● **TASK GOAL**: Could you copy every line of the data that contains "decimal"?

[Stored items from a collection]
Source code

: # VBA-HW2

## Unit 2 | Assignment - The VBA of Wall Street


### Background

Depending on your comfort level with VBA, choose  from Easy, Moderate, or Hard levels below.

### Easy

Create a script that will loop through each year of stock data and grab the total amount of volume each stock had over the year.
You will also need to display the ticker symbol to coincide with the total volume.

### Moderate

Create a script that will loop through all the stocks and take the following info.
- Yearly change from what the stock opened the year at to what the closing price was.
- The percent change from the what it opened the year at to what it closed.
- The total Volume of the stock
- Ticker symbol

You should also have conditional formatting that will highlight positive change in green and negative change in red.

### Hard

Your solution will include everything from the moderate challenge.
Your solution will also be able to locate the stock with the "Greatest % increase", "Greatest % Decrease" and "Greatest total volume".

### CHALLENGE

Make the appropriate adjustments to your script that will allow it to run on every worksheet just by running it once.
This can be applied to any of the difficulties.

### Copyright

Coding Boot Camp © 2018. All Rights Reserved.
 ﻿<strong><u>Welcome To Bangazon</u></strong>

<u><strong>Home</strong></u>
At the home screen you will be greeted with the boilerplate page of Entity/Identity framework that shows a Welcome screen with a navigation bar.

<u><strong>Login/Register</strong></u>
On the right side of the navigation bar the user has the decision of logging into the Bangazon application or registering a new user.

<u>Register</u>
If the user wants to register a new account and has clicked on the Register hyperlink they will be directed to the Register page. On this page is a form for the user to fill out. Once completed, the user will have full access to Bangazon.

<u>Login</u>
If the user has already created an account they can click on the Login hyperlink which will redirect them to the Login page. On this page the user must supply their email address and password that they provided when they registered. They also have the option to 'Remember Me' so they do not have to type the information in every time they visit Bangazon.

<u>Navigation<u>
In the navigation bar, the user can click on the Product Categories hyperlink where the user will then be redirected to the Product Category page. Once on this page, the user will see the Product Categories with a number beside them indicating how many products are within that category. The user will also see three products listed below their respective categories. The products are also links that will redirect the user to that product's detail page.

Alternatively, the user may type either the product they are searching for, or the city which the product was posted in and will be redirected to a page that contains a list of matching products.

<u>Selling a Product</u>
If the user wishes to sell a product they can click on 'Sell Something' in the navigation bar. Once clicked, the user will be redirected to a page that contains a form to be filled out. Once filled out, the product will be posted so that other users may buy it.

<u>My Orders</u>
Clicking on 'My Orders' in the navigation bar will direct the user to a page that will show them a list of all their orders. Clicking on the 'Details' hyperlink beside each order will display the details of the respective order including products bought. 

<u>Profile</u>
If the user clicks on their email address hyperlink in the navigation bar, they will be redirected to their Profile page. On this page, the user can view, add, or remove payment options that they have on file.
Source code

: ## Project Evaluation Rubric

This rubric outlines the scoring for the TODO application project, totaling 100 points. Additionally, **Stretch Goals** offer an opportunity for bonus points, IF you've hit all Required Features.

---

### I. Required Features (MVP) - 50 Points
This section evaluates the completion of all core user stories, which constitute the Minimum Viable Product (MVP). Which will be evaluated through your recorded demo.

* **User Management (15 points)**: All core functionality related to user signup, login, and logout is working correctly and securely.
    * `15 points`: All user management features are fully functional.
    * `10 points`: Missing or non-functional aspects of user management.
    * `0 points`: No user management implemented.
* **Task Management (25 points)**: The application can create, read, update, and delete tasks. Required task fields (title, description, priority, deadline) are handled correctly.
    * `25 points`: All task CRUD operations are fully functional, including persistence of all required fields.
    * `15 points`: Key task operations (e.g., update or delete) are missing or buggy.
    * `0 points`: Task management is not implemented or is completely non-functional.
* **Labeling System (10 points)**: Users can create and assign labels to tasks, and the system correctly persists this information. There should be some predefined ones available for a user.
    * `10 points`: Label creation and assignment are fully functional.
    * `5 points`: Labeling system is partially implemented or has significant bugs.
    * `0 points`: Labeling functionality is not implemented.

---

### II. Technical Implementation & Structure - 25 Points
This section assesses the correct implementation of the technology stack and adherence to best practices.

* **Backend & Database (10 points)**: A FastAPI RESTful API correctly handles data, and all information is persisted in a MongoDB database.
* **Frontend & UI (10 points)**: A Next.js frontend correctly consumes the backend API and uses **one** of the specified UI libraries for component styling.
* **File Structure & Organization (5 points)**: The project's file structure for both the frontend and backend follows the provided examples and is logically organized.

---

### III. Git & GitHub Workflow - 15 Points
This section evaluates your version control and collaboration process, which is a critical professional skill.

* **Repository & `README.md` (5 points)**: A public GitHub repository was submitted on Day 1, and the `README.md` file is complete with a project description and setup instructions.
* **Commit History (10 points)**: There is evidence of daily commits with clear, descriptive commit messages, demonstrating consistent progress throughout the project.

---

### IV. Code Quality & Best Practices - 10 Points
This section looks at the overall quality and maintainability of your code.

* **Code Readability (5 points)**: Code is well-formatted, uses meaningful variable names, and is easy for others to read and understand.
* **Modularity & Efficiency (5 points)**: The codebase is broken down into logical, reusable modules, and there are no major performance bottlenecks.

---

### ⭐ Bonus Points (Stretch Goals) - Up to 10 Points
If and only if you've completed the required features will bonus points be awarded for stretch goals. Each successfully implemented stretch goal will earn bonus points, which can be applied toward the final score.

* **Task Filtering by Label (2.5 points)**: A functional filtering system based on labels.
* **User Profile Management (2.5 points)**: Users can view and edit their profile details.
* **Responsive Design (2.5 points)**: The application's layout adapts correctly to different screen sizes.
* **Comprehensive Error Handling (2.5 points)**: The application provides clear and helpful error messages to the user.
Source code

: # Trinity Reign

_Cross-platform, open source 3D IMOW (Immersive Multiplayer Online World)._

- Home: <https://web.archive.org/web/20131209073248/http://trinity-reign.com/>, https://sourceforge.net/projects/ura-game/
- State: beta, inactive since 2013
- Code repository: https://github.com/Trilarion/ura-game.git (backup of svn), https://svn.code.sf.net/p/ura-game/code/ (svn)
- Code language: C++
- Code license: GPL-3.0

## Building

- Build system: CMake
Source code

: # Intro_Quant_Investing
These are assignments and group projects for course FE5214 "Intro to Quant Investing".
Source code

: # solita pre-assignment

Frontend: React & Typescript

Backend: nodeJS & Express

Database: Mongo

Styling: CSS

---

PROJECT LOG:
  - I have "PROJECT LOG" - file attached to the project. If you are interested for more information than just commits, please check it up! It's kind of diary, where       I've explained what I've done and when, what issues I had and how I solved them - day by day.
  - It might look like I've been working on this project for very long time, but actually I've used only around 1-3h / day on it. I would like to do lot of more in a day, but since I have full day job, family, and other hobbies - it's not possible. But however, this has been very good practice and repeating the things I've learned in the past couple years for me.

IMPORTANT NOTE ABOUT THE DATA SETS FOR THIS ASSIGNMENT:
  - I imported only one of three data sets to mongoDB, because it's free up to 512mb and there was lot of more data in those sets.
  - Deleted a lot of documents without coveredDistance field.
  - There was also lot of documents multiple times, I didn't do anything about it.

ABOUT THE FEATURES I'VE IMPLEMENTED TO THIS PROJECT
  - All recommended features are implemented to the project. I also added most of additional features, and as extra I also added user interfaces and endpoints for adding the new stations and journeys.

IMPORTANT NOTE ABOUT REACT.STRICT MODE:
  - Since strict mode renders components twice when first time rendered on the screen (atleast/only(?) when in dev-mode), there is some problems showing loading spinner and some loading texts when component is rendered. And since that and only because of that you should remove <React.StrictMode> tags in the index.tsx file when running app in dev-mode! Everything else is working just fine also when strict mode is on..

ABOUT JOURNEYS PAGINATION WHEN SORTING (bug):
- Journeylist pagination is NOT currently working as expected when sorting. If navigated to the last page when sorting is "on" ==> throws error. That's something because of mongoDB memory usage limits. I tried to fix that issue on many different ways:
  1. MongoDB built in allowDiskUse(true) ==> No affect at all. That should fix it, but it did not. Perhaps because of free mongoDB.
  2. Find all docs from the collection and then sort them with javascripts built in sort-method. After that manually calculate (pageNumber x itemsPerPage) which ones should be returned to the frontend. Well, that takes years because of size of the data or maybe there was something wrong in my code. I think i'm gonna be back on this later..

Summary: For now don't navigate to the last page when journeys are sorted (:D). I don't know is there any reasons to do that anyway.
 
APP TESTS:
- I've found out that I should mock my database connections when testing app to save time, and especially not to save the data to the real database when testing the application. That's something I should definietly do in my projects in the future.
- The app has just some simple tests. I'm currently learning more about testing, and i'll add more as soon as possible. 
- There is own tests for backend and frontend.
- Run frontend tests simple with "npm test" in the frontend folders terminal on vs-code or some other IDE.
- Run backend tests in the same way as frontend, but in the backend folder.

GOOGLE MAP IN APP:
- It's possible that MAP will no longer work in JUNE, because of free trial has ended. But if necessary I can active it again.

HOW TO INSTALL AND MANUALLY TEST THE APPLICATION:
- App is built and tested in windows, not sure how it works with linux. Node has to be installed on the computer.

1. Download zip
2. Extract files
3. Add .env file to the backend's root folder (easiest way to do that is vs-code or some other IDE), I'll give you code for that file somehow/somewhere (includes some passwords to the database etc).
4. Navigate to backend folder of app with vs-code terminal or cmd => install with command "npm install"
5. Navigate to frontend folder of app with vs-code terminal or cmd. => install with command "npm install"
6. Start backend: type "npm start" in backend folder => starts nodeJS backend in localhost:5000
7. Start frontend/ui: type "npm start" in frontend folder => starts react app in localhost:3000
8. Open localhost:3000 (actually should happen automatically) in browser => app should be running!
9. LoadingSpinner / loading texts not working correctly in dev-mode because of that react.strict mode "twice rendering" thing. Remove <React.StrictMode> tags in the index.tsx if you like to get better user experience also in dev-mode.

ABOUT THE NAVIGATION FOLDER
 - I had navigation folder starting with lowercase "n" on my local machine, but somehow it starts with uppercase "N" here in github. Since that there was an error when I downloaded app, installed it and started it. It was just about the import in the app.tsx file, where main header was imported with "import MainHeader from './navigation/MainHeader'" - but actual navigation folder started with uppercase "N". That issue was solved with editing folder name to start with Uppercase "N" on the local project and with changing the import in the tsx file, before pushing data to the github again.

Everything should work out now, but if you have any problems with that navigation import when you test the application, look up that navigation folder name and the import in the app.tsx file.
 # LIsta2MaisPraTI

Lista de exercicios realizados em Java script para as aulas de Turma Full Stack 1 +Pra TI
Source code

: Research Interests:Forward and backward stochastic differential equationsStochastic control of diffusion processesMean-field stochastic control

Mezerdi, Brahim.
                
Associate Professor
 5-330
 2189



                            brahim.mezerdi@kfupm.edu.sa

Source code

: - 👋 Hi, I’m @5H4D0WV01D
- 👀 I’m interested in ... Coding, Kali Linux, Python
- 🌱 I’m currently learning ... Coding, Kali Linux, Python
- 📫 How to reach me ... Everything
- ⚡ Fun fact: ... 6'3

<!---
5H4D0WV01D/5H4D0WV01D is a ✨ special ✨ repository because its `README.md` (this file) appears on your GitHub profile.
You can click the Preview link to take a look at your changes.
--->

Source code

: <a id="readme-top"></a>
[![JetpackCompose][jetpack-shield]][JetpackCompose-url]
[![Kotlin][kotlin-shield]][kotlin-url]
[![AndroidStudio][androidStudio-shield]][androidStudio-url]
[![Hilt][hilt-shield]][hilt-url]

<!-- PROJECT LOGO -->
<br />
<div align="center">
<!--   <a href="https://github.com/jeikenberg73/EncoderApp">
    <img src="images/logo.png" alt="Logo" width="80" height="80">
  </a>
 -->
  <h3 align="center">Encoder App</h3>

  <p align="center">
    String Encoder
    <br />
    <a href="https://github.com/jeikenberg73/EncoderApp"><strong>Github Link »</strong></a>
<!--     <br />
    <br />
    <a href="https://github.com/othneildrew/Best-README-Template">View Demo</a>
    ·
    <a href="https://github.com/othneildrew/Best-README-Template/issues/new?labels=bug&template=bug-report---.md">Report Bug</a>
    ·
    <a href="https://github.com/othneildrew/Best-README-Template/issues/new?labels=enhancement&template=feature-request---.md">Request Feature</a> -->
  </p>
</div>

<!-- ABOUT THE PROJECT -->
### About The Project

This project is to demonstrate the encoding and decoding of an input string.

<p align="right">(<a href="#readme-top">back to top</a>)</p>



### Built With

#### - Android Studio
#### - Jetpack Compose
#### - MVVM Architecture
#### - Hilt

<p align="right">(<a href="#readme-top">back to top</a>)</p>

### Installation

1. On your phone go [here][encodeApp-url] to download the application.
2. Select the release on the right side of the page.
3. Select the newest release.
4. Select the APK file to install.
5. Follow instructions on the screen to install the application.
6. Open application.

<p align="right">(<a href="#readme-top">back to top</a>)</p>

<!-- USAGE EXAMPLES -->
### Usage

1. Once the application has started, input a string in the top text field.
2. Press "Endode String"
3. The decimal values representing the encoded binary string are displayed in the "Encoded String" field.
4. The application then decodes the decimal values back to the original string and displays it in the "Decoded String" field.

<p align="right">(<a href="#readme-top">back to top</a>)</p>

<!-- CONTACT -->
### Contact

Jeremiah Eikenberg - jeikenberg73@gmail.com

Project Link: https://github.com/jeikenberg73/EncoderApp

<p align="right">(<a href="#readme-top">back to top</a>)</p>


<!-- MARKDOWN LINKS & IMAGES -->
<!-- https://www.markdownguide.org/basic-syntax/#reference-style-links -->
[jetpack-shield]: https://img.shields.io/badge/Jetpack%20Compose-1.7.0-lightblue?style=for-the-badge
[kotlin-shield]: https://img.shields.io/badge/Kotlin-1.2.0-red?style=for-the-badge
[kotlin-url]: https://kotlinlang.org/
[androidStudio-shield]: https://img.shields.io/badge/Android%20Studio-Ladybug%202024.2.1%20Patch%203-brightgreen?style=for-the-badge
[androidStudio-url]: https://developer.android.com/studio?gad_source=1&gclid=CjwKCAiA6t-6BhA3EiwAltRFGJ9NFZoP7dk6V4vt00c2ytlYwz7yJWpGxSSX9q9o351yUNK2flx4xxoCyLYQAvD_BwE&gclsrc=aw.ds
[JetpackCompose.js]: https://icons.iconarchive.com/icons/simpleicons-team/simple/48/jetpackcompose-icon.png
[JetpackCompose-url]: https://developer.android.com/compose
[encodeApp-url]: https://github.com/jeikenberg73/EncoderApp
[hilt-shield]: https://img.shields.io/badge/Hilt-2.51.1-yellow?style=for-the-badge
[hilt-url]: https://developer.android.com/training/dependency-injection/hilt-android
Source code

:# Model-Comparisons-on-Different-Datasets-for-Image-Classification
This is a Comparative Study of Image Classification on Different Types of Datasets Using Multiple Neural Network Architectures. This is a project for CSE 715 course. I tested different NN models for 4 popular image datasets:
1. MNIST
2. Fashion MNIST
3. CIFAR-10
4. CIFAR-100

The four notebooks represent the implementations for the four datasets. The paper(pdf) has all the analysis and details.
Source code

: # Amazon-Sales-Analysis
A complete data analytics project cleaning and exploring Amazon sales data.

● **ANSWER SECTION**:
3. The decimal values representing the encoded binary string are displayed in the "Encoded String" field.
4. The application then decodes the decimal values back to the original string and displays it in the "Decoded String" field.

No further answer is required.